Agravante: POLIMIX CONCRETO LTDA.
Advogado: Alvaro Van Der Ley Lima Neto (OAB/PE 15.657)
Agravado: MUNICÍPIO DE TERESINA
Procuradoria Geral do Município de Teresina
Relator: DES. SEBASTIÃO RIBEIRO MARTINS
EMENTA
AGRAVO DE INSTRUMENTO. PROCESSUAL CIVIL. PEDIDOS NÃO ANALISADOS PELO MAGISTRADO. IMPOSSIBILIDADE DE EXAME PELO ÓRGÃO JURISDICIONAL AD QUEM. VEDAÇÃO À SUPRESSÃO DE INSTÂNCIA. PEDIDO DE INTIMAÇÃO EXCLUSIVA. NÃO REALIZADO. EFETIVAÇÃO EM NOME QUALQUER UM DOS ADVOGADOS CONSTITUÍDOS. VALIDADE. OBSERVÂNCIA AO ART. 5º DA LEI N. 11.419/2006, §§ 1º E 3º. EFEITO SUSPENSIVO DENEGADO.
1. Por não comportar a ampla devolutividade da matéria sob litígio, no caso em apreço, limita-se este Juízo ad quem a verificar se estão presentes, in casu, os requisitos autorizadores para a suspensão da decisão agravada, não cabendo a este juízo ad quem avaliar a nova apólice, apresentada em segunda instância e ainda não analisada em primeiro grau, cujo debate por esta Corte, e por meio do presente recurso, implicaria em supressão de instância.
2. A jurisprudência do Superior Tribunal de Justiça já está consolidada, com o julgamento do Tema 1.049 dos Recursos Repetitivos, cuja tese foi fixada com o seguinte teor: a execução fiscal pode ser redirecionada em desfavor da empresa sucessora para cobrança de crédito tributário relativo a fato gerador ocorrido posteriormente à incorporação empresarial e ainda lançado em nome da sucedida, sem a necessidade de modificação da Certidão de Dívida Ativa, quando verificado que esse negócio jurídico não foi informado oportunamente ao fisco.

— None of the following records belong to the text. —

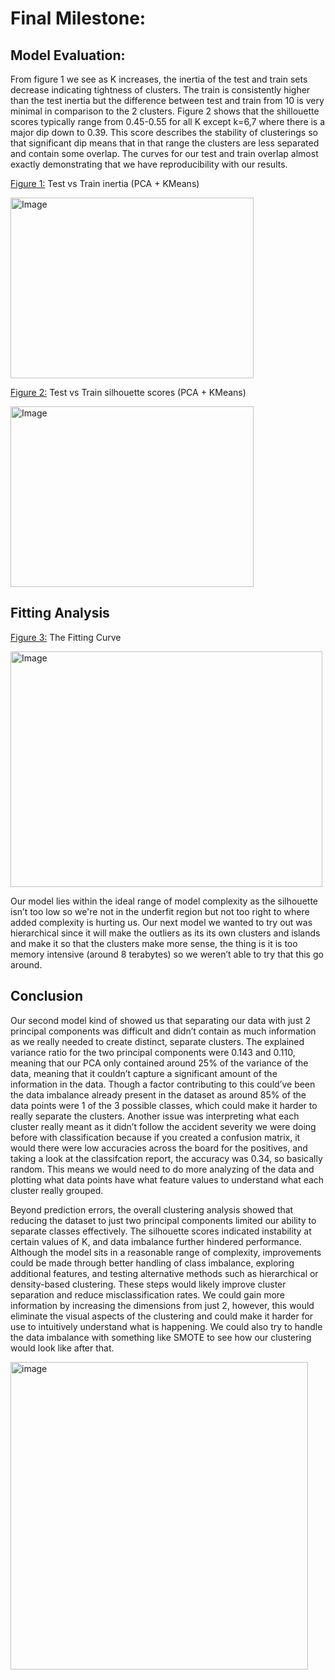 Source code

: # Final Milestone:
## Model Evaluation:
From figure 1 we see as K increases, the inertia of the test and train sets decrease indicating tightness of clusters. The train is consistently higher than the test inertia but the difference between test and train from 10 is very minimal in comparison to the 2 clusters. Figure 2 shows that the shillouette  scores typically range from 0.45-0.55 for all K except k=6,7 where there is a major dip down to 0.39. This score describes the stability of clusterings so that significant dip means that in that range the clusters are less separated and contain some overlap. The curves for our test and train overlap almost exactly demonstrating that we have reproducibility with our results.

<ins>Figure 1:</ins> Test vs Train inertia (PCA + KMeans)

<img width="389" height="289" alt="Image" src="https://github.com/user-attachments/assets/7904e396-a4c6-410b-a7d3-62f12e48eda6" />

<ins>Figure 2:</ins> Test vs Train silhouette scores (PCA + KMeans)

<img width="389" height="289" alt="Image" src="https://github.com/user-attachments/assets/65b49e6e-a02d-414c-a7f9-6a3857765682" />

## Fitting Analysis
<ins>Figure 3:</ins> The Fitting Curve

<img width="499" height="377" alt="Image" src="https://github.com/user-attachments/assets/5157cfd3-28ae-47ce-b4a8-5eaaa3b0741e" />

Our model lies within the ideal range of model complexity as the silhouette isn’t too low so we're not in the underfit region but not too right to where added complexity is hurting us. Our next model we wanted to try out was hierarchical since it will make the outliers as its its own clusters and islands and make it so that the clusters make more sense, the thing is it is too memory intensive (around 8 terabytes) so we weren’t able to try that this go around.
## Conclusion

Our second model kind of showed us that separating our data with just 2 principal components was difficult and didn’t contain as much information as we really needed to create distinct, separate clusters. The explained variance ratio for the two principal components were 0.143 and 0.110, meaning that our PCA only contained around 25% of the variance of the data, meaning that it couldn’t capture a significant amount of the information in the data. Though a factor contributing to this could’ve been the data imbalance already present in the dataset as around 85% of the data points were 1 of the 3 possible classes, which could make it harder to really separate the clusters. Another issue was interpreting what each cluster really meant as it didn’t follow the accident severity we were doing before with classification because if you created a confusion matrix, it would there were low accuracies across the board for the positives, and taking a look at the classifcation report, the accuracy was 0.34, so basically random. This means we would need to do more analyzing of the data and plotting what data points have what feature values to understand what each cluster really grouped.

Beyond prediction errors, the overall clustering analysis showed that reducing the dataset to just two principal components limited our ability to separate classes effectively. The silhouette scores indicated instability at certain values of K, and data imbalance further hindered performance. Although the model sits in a reasonable range of complexity, improvements could be made through better handling of class imbalance, exploring additional features, and testing alternative methods such as hierarchical or density-based clustering. These steps would likely improve cluster separation and reduce misclassification rates. We could gain more information by increasing the dimensions from just 2, however, this would eliminate the visual aspects of the clustering and could make it harder for use to intuitively understand what is happening. We could also try to handle the data imbalance with something like SMOTE to see how our clustering would look like after that.

<img width="476" height="492" alt="image" src="https://github.com/user-attachments/assets/37b85ccf-d038-4304-8ebe-165bace2d121" />


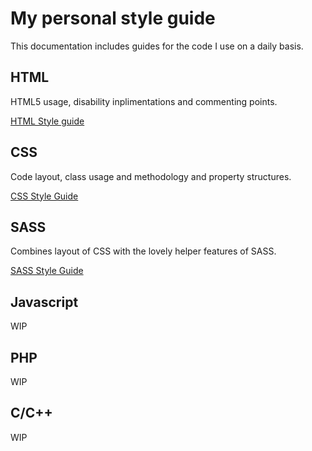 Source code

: # My personal style guide 

This documentation includes guides for the code I use on a daily basis.

## HTML

HTML5 usage, disability inplimentations and commenting points.

[HTML Style guide](https://github.com/tomsturge/styleguides/tree/master/html)

## CSS

Code layout, class usage and methodology and property structures.

[CSS Style Guide](https://github.com/tomsturge/styleguides/tree/master/css)

## SASS

Combines layout of CSS with the lovely helper features of SASS.

[SASS Style Guide](https://github.com/tomsturge/styleguides/tree/master/sass)

## Javascript

WIP

## PHP

WIP

## C/C++

WIP

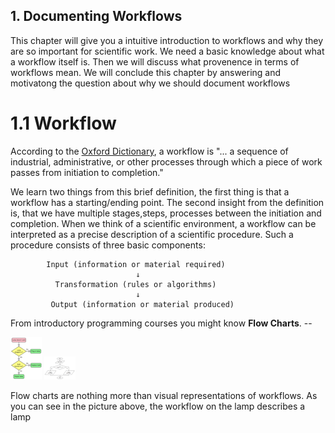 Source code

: ## 1. Documenting Workflows

This chapter will give you a intuitive introduction to workflows and why
they are so important for scientific work. We need a basic knowledge about what
a workflow itself is. Then we will discuss what provenence in terms of workflows mean.
We will conclude this chapter by answering and motivatong the question about
why we should document workflows

# 1.1 Workflow
According to the [Oxford Dictionary](https://www.lexico.com/definition/workflow), a
workflow is "... a sequence of industrial, administrative, or other processes through
which a piece of work passes from initiation to completion."

We learn two things from this brief definition, the first thing is that a workflow
has a starting/ending point. The second insight from the definition is, that we
have multiple stages,steps, processes between the initiation and completion. When we
think of a scientific environment, a workflow can be interpreted as a precise
description of a scientific procedure.
Such a procedure consists of three basic components:

            Input (information or material required)
                                ↓
              Transformation (rules or algorithms)
                                ↓
             Output (information or material produced)

From introductory programming courses you might know **Flow Charts**.
-- <p float="left">
  <img src="./Pictures/FlowChart1.png" width="50" />
  <img src="./Pictures/FlowChart2.png" width="50" />
</p>
<!-- ![pic](/Pictures/FlowChart2.png)![pic](/Pictures/FlowChart1.png) -->
Flow charts are nothing more than visual representations of workflows. As you can see
in the picture above, the workflow on the lamp describes a lamp
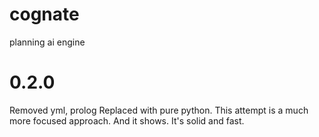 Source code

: # cognate
 planning ai engine

# 0.2.0
Removed yml, prolog
Replaced with pure python. This attempt is a much more focused approach. And it shows. It's solid and fast.
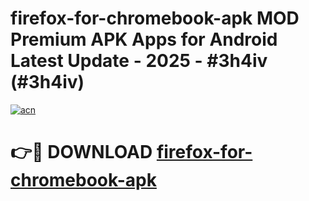 # firefox-for-chromebook-apk MOD Premium APK Apps for Android Latest Update - 2025 - #3h4iv (#3h4iv)

[![acn](https://github.com/user-attachments/assets/0f9c940e-d8b0-45ae-aac7-cd30a18b3e1c)](https://apps.libra.edu.pl?title=firefox-for-chromebook-apk&ref=18F)

# 👉🔴 DOWNLOAD [firefox-for-chromebook-apk](https://apps.libra.edu.pl?title=firefox-for-chromebook-apk&ref=18F)
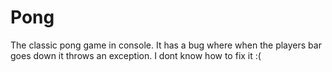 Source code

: # Pong
The classic pong game in console.
It has a bug where when the players bar goes down it throws an exception.
I dont know how to fix it :(
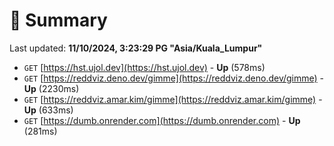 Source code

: # 📖 Summary
Last updated: **11/10/2024, 3:23:29 PG "Asia/Kuala_Lumpur"**

- `GET` [https://hst.ujol.dev](https://hst.ujol.dev) - **Up** (578ms)
- `GET` [https://reddviz.deno.dev/gimme](https://reddviz.deno.dev/gimme) - **Up** (2230ms)
- `GET` [https://reddviz.amar.kim/gimme](https://reddviz.amar.kim/gimme) - **Up** (633ms)
- `GET` [https://dumb.onrender.com](https://dumb.onrender.com) - **Up** (281ms)
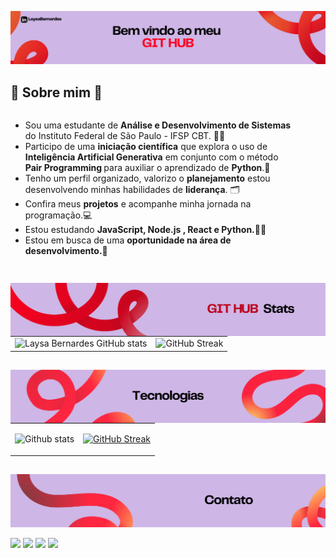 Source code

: ![Texto Alternativo](src/bv.png)

## 🌟 Sobre mim 🌟
<div style="display: flex; justify-content: space-between; align-items: flex-start;">
  <div style="text-align: left; margin-right: 50px;">
    <ul>
      <li>Sou uma estudante de <strong>Análise e Desenvolvimento de Sistemas</strong> do Instituto Federal de São Paulo - IFSP CBT. 👩‍🎓</li>
      <li>Participo de uma <strong>iniciação científica</strong> que explora o uso de <strong>Inteligência Artificial Generativa</strong> em conjunto com o método <strong>Pair Programming </strong> para auxiliar o aprendizado de <strong>Python</strong>.🤖</li>
      <li>Tenho um perfil organizado, valorizo o <strong>planejamento</strong> estou desenvolvendo minhas habilidades de <strong>liderança</strong>. 🗂</li>
      <li>Confira meus <strong>projetos</strong> e acompanhe minha jornada na programação.💻</li>
      <li>Estou estudando <strong> JavaScript, Node.js , React e Python.</strong>👩‍💻</li>
      <li>Estou em busca de uma <strong> oportunidade na área de desenvolvimento.💼</strong></li>
    </ul>
  </div>
</div>

##

<div>
  <img align="left" src="src/stats.png" alt="Github stats"/>
  <table>
    <tr>
      <td style="margin-botton: 20px;">
        <img align="left" src="https://github-readme-stats.vercel.app/api?username=laysabernardes&show_icons=true&theme=transparent&title_color=FF001F&text_color=B22C2B&icon_color=FF001F" alt="Laysa Bernardes GitHub stats"/>
      </td>
      <td>
        <img align="left" src="https://streak-stats.demolab.com?user=Laysabernardes&theme=transparent&stroke=FF001F&ring=FF001F&fire=FF001F&sideNums=FF001F&sideLabels=FF001F&dates=FF001F&excludeDaysLabel=FF001F&currStreakNum=FF001F&currStreakLabel=FF001F" alt="GitHub Streak"/>
      </td>
    </tr>
  </table>
</div>

##

<img align="left" src="src/tec.png" alt="Tecnologias"/>
<table>
  <tr>
    <td>
      <img height="300em" src="https://github-readme-stats.vercel.app/api/top-langs/?username=Laysabernardes&layout=compact&langs_counts=16&theme=transparent&title_color=FF001F&text_color=B22C2B" alt="Github stats"/>
    </td>
    <td>
      <p align="center">
        <a href="https://skillicons.dev">
          <img height="250em" src="https://skillicons.dev/icons?i=js,html,css,bootstrap,figma,react,cs,java,py,nodejs,express,mongodb,mysql,github,git,visualstudio,vscode&perline=6&theme=light" alt="GitHub Streak"/>
        </a>
      </p>
    </td>
  </tr>
</table>

## 
![Texto Alternativo](src/ctt.png)

<div> 
  <a href="https://instagram.com/laysa_bernardes" target="_blank"><img src="https://img.icons8.com/?size=100&id=nj0Uj45LGUYh&format=png&color=000000" target="_blank"></a>
  <a href = "mailto:laysabernardes.ads@gmail.com"><img src="https://img.icons8.com/?size=100&id=eFPBXQop6V2m&format=png&color=000000" target="_blank"></a>
  <a href="https://www.linkedin.com/in/laysabernardes/" target="_blank"><img src="https://img.icons8.com/?size=100&id=MR3dZdlA53te&format=png&color=000000" target="_blank"></a> 
  <a href="https://laysabernardes.github.io/challenge-portifolio/" target="_blank"><img src="https://img.icons8.com/?size=100&id=5zuVgEwv1rTz&format=png&color=000000" target="_blank"></a> 
</div>
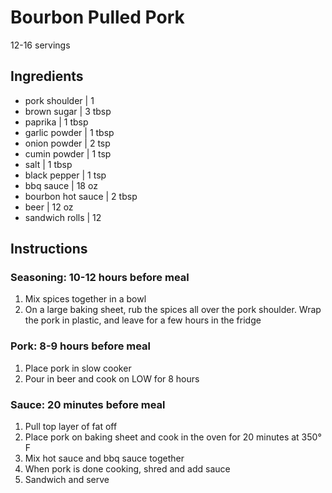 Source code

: # Bourbon Pulled Pork

12-16 servings

## Ingredients

- pork shoulder | 1
- brown sugar | 3 tbsp
- paprika | 1 tbsp
- garlic powder | 1 tbsp
- onion powder | 2 tsp
- cumin powder | 1 tsp
- salt | 1 tbsp
- black pepper | 1 tsp
- bbq sauce | 18 oz
- bourbon hot sauce | 2 tbsp
- beer | 12 oz
- sandwich rolls | 12

## Instructions

### Seasoning: 10-12 hours before meal
1. Mix spices together in a bowl
2. On a large baking sheet, rub the spices all over the pork shoulder. Wrap the pork in plastic, and leave for a few hours in the fridge

### Pork: 8-9 hours before meal
1. Place pork in slow cooker
2. Pour in beer and cook on LOW for 8 hours

### Sauce: 20 minutes before meal
1. Pull top layer of fat off
2. Place pork on baking sheet and cook in the oven for 20 minutes at 350°  F
3. Mix hot sauce and bbq sauce together
4. When pork is done cooking, shred and add sauce
5. Sandwich and serve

3. Não havendo pedido expresso de exclusividade da intimação em nome de um dos causídicos, como ocorre neste caso, é válida a intimação feita em nome de um dos advogados constituídos nos autos.
4. Em consulta ao sistema eletrônico PJe - 1º grau, observa-se que a intimação anterior da empresa, nos autos da Execução Fiscal, expedida em 23/10/2018, foi feita nos mesmos moldes da intimação aqui impugnada. Naquela ocasião, o advogado RAFAEL ASFORA DE MEDEIROS registrou ciência em 01/11/2018, indicando que tal patrono atuou na defesa do executado.
5. Já na intimação expedida em 07/08/2020, a ausência de ciência expressa de um dos representantes processuais, após 10 (dez) dias corridos, contados da expedição do ato, acarretou em ciência automática pelo sistema, exibindo a seguinte mensagem: “O sistema registrou ciência em 17/08/2020 08:07:33”. Observância ao Art. 5º da Lei n. 11.419/2006, §§ 1º e 3º.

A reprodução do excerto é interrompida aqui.